AAMGA Special Section
Embracing the changing landscape
AAMGA continues its efforts to advance legislative and regulatory reforms
By Bernd G. Heinze, Esq.
When we all had time to place the results of the 2006 national, state and local elections into context, it took no more than a nanosecond to appreciate the mandate of the electorate as it pertains to insurance-related matters.
For 81 years, the American Association of Managing General Agents (AAMGA) has represented the premier members of the wholesale insurance industry in numerous ways, including educating our elected officials and regulatory colleagues on the insurance industry’s wide array of products and services that provide an integral element of our nation’s economic and social infrastructure.
In testimony before the Subcommittee on Capital Markets, Insurance and Government Sponsored Enterprises of the U.S. House of Representatives Committee on Financial Services in June 2006, we testified on needed efforts to modernize the industry. We noted that the scope and nature of the insurance market had been molded around the changing needs of policyholders and industry opportunities. “Insurance is the DNA of capitalism and free market entrepreneurship by stimulating competition; incentivizing investment, research and development; creating jobs, and offering the opportunity to secure risk for public and private consumers.” These statements are truer than ever in today’s new governmental and regulatory environment.
Insurance practices and positions are being evaluated. Actions taken in response to market opportunities and risk events are being scrutinized. Antitrust exemptions are being reviewed. In addition, federal and state representatives are taking a greater interest in how the industry conducts its business. This is no time to shirk the responsibility of continuing to enhance collaboration and foster relationships with those in elected and appointed leadership positions, or in the effort to encourage all insurance professionals to add their voices—and votes—to the process.
Further, it is important to include in the discussions the manner in which the industry is supplying a full range of innovative solutions to the needs of policyholders, and the brokers and agents who represent them. Access to trusted markets and financial securitization is essential as consumers invest in homes, cars, commercial vehicles, boats, businesses, and other everyday needs.
Long-range impact
The results of last year’s elections will have an impact for the next several decades. The changes in policy and priorities have already been seen in both domestic and foreign policy. The social conscience agenda has been advanced and will affect the behaviors and culture of this Congress. Hearings have already been held on claims handling and insurance coverage practices based on events following the destruction caused by Hurricane Katrina; on eliminating the McCarran-Ferguson antitrust exemption for insurance carriers; and on an insurer’s ability to withdraw from a state following the outcome of governmental and judicial actions.

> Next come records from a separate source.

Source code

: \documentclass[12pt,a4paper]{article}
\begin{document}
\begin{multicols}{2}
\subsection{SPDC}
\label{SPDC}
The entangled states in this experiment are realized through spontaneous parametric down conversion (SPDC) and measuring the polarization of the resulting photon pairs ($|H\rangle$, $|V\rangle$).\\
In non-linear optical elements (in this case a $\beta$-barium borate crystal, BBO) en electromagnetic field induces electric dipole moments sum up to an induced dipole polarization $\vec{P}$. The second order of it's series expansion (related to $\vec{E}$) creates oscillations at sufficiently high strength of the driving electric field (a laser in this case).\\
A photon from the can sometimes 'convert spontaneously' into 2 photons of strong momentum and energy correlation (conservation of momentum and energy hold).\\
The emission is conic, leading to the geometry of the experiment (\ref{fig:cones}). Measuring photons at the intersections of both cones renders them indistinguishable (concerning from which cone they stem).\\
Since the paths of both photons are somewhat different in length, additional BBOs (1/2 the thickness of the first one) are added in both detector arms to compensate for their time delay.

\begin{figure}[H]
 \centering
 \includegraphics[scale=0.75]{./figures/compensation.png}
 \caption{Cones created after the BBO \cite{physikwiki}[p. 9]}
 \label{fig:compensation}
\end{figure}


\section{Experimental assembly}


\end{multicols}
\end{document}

These questions and scrutiny will continue; and so too must the commitment to advance the concerns of policyholders, agents, brokers and the industry in both the short-term and long-term conduct of the insurance business. Regulation for the sake of regulation has never been a preferred alternative to the free market’s ability to drive competition and innovation.

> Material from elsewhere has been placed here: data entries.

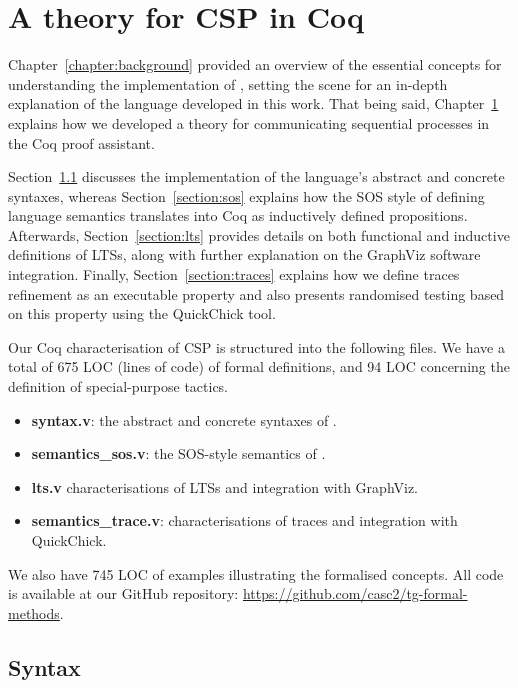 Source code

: \chapter{A theory for CSP in Coq}
\label{chapter:csp_coq}

Chapter~\ref{chapter:background} provided an overview of the essential concepts for understanding the implementation of \CSPcoq{}, setting the scene for an in-depth explanation of the language developed in this work. That being said, Chapter~\ref{chapter:csp_coq} explains how we developed a theory for communicating sequential processes in the Coq proof assistant.

Section~\ref{section:syntax} discusses the implementation of the language's abstract and concrete syntaxes, whereas Section~\ref{section:sos} explains how the SOS style of defining language semantics translates into Coq as inductively defined propositions. Afterwards, Section~\ref{section:lts} provides details on both functional and inductive definitions of LTSs, along with further explanation on the GraphViz software integration. Finally, Section~\ref{section:traces} explains how we define traces refinement as an executable property and also presents randomised testing based on this property using the QuickChick tool.

Our Coq characterisation of CSP is structured into the following files. We have a total of 675 LOC (lines of code) of formal definitions, and 94 LOC concerning the definition of special-purpose tactics.

\begin{itemize}
	\item \textbf{syntax.v}: the abstract and concrete syntaxes of \CSPcoq{}.
	\item \textbf{semantics\_sos.v}: the SOS-style semantics of \CSPcoq{}.
	\item \textbf{lts.v} characterisations of LTSs and integration with GraphViz.
	\item \textbf{semantics\_trace.v}: characterisations of traces and integration with QuickChick.
\end{itemize}

We also have 745 LOC of examples illustrating the formalised concepts. All code is available at our GitHub repository: \url{https://github.com/casc2/tg-formal-methods}.

\section{Syntax}
\label{section:syntax}

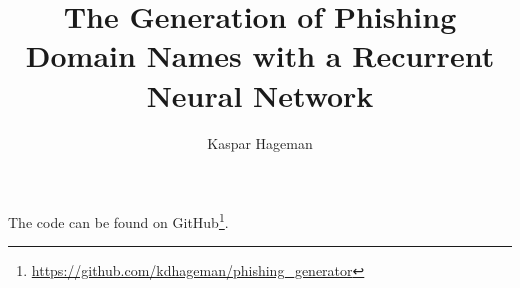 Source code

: \documentclass{article}
\title{The Generation of Phishing Domain Names with a Recurrent Neural Network}
\author{Kaspar Hageman}
\begin{document}
\maketitle






The code can be found on GitHub\footnote{\url{https://github.com/kdhageman/phishing_generator}}.
\end{document}
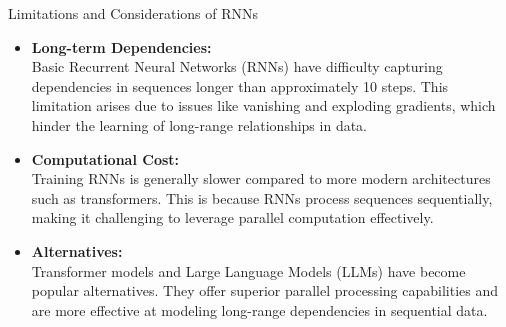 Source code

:\begin{frame}{Limitations and Considerations of RNNs}
    \begin{itemize}
        \item \textbf{Long-term Dependencies:} \\
        Basic Recurrent Neural Networks (RNNs) have difficulty capturing dependencies in sequences longer than approximately 10 steps. This limitation arises due to issues like vanishing and exploding gradients, which hinder the learning of long-range relationships in data.
        
        \item \textbf{Computational Cost:} \\
        Training RNNs is generally slower compared to more modern architectures such as transformers. This is because RNNs process sequences sequentially, making it challenging to leverage parallel computation effectively.
        
        \item \textbf{Alternatives:} \\
        Transformer models and Large Language Models (LLMs) have become popular alternatives. They offer superior parallel processing capabilities and are more effective at modeling long-range dependencies in sequential data.
    \end{itemize}
\end{frame} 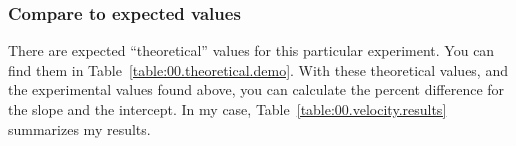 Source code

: \subsubsection{Compare to expected values}
%
There are expected ``theoretical'' values for this particular experiment. You can find them in Table~\ref{table:00.theoretical.demo}. With these theoretical values, and the experimental values found above, you can calculate the percent difference for the slope and the intercept. In my case, Table~\ref{table:00.velocity.results} summarizes my results.
%
\begin{center}
\end{center}
%
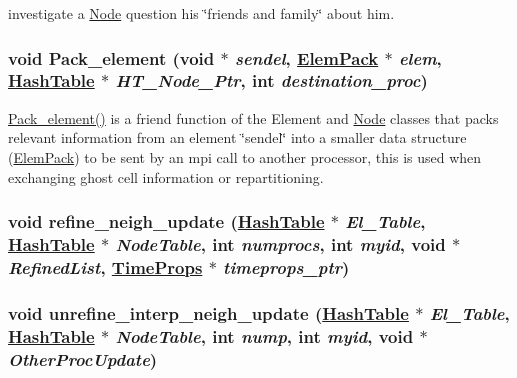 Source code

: investigate a \hyperlink{classNode}{Node} question his \char`\"{}friends and family\char`\"{} about him. 

\hypertarget{classElement_n10}{
\subsubsection[Pack\_\-element]{\setlength{\rightskip}{0pt plus 5cm}void Pack\_\-element (void $\ast$ {\em sendel}, \hyperlink{structElemPack}{Elem\-Pack} $\ast$ {\em elem}, \hyperlink{classHashTable}{Hash\-Table} $\ast$ {\em HT\_\-Node\_\-Ptr}, int {\em destination\_\-proc})}}
\label{classElement_n10}


\hyperlink{classElement_n10}{Pack\_\-element()} is a friend function of the Element and \hyperlink{classNode}{Node} classes that packs relevant information from an element \char`\"{}sendel\char`\"{} into a smaller data structure (\hyperlink{structElemPack}{Elem\-Pack}) to be sent by an mpi call to another processor, this is used when exchanging ghost cell information or repartitioning. 

\hypertarget{classElement_n6}{
\subsubsection[refine\_\-neigh\_\-update]{\setlength{\rightskip}{0pt plus 5cm}void refine\_\-neigh\_\-update (\hyperlink{classHashTable}{Hash\-Table} $\ast$ {\em El\_\-Table}, \hyperlink{classHashTable}{Hash\-Table} $\ast$ {\em Node\-Table}, int {\em numprocs}, int {\em myid}, void $\ast$ {\em Refined\-List}, \hyperlink{structTimeProps}{Time\-Props} $\ast$ {\em timeprops\_\-ptr})}}
\label{classElement_n6}


\hypertarget{classElement_n8}{
\subsubsection[unrefine\_\-interp\_\-neigh\_\-update]{\setlength{\rightskip}{0pt plus 5cm}void unrefine\_\-interp\_\-neigh\_\-update (\hyperlink{classHashTable}{Hash\-Table} $\ast$ {\em El\_\-Table}, \hyperlink{classHashTable}{Hash\-Table} $\ast$ {\em Node\-Table}, int {\em nump}, int {\em myid}, void $\ast$ {\em Other\-Proc\-Update})}}
\label{classElement_n8}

Much can be added to the debate by actively engaging in efforts toward insurance modernization and reform. An example is the success of AAMGA’s efforts, in collaboration with other industry associations and representatives, to assist congressional staff in drafting and moving the Non-Admitted and Reinsurance Reform Act through passage in the House of Representatives during the last session.

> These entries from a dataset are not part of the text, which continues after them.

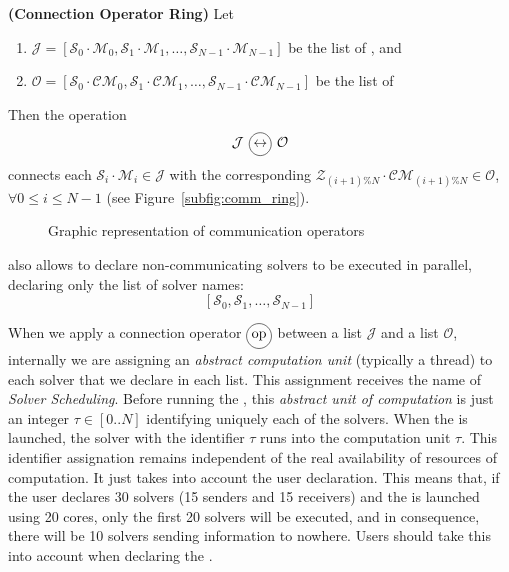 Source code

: \begin{definition}\label{op_conn:ring}
{\bf (Connection Operator Ring)} Let 
\begin{enumerate} 
\item $\mathcal{J} = \left[\mathcal{S}_0\cdot \mathcal{M}_0, \mathcal{S}_1\cdot \mathcal{M}_1,\dots, \mathcal{S}_{N-1}\cdot \mathcal{M}_{N-1}\right]$ be the list of \jacks, and 
\item $\mathcal{O} = \left[\mathcal{S}_0\cdot \mathcal{CM}_0, \mathcal{S}_1\cdot \mathcal{CM}_1,\dots, \mathcal{S}_{N-1}\cdot \mathcal{CM}_{N-1}\right]$ be the list of \outlets{} 
\end{enumerate} Then the operation 
\[
\mathcal{J} \poslop{\leftrightarrow} \mathcal{O}
\]
connects each \jack{} $\mathcal{S}_i\cdot \mathcal{M}_i \in \mathcal{J}$ with the corresponding \outlet{} $\mathcal{Z}_{(i+1)\%N}\cdot \mathcal{CM}_{(i+1)\%N} \in \mathcal{O}$, $\forall 0 \leq i \leq N-1$  (see Figure~\ref{subfig:comm_ring}).
\end{definition}

\begin{figure}[h]
\centering
{}
\hspace{0.05\textwidth}%
\hspace{0.05\textwidth}%
\caption[]{Graphic representation of communication operators}
\label{fig:comm}
\end{figure}

\posl{} also allows to declare non-communicating solvers to be executed in parallel, declaring only the list of solver names:
\[
\left[\mathcal{S}_0, \mathcal{S}_1, \dots, \mathcal{S}_{N-1}\right]
\]


When we apply a connection operator $\circled{op}$ between a \jacks{} list $\mathcal{J}$ and a \outlets{} list $\mathcal{O}$, internally we are assigning an \textit{abstract computation unit} (typically a thread) to each solver that we declare in each list. This assignment receives the name of \textit{Solver Scheduling}. Before running the \soset{}, this \textit{abstract unit of computation} is just an integer $\tau \in [0..N]$ identifying uniquely each of the solvers. When the \soset{} is launched, the solver with the identifier $\tau$ runs into the computation unit $\tau$. This identifier assignation remains independent of the real availability of resources of computation. It just takes into account the user declaration. This means that, if the user declares 30 solvers (15 senders and 15 receivers) and the \soset{} is launched using 20 cores, only the first 20 solvers will be executed, and in consequence, there will be 10 solvers sending information to nowhere. Users should take this into account when declaring the \soset.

We worked with the offices of Congresswoman Ginny Brown-Waite (R.-Fla.), Congressmen Richard Baker (R.-La.) and Dennis Moore (D.-Kan.) to have the measure introduced this past February. Other congressional leaders are being contacted to co-sponsor the bill, which would streamline the exporting of risks to the excess and surplus lines insurance market. Premium taxes on multi-state risks would all be paid in the policyholder’s home state, as opposed to being estimated and paid in each state in which the respective portion of the risk resides. There are other benefits of the legislation, which will complement our efforts to have a companion bill introduced and moved through the Senate, as we seek to ensure freedom of rate and form in surplus lines insurance.
Wide range of issues
AAMGA is also working with congressional staff and elected officials on the industry’s response to a variety of issues, including the risk management implications of and consumer-oriented concerns related to climate change; providing insurance options for current federal initiatives to assist those seeking more affordable housing; consideration of reauthorizing the Terrorism Risk Insurance Act; the solvency and sufficiency of the National Flood Insurance Program; the deliberations on providing national disaster coverages; and whether legislation to offer an optional federal charter is the best solution to the challenges that lie ahead.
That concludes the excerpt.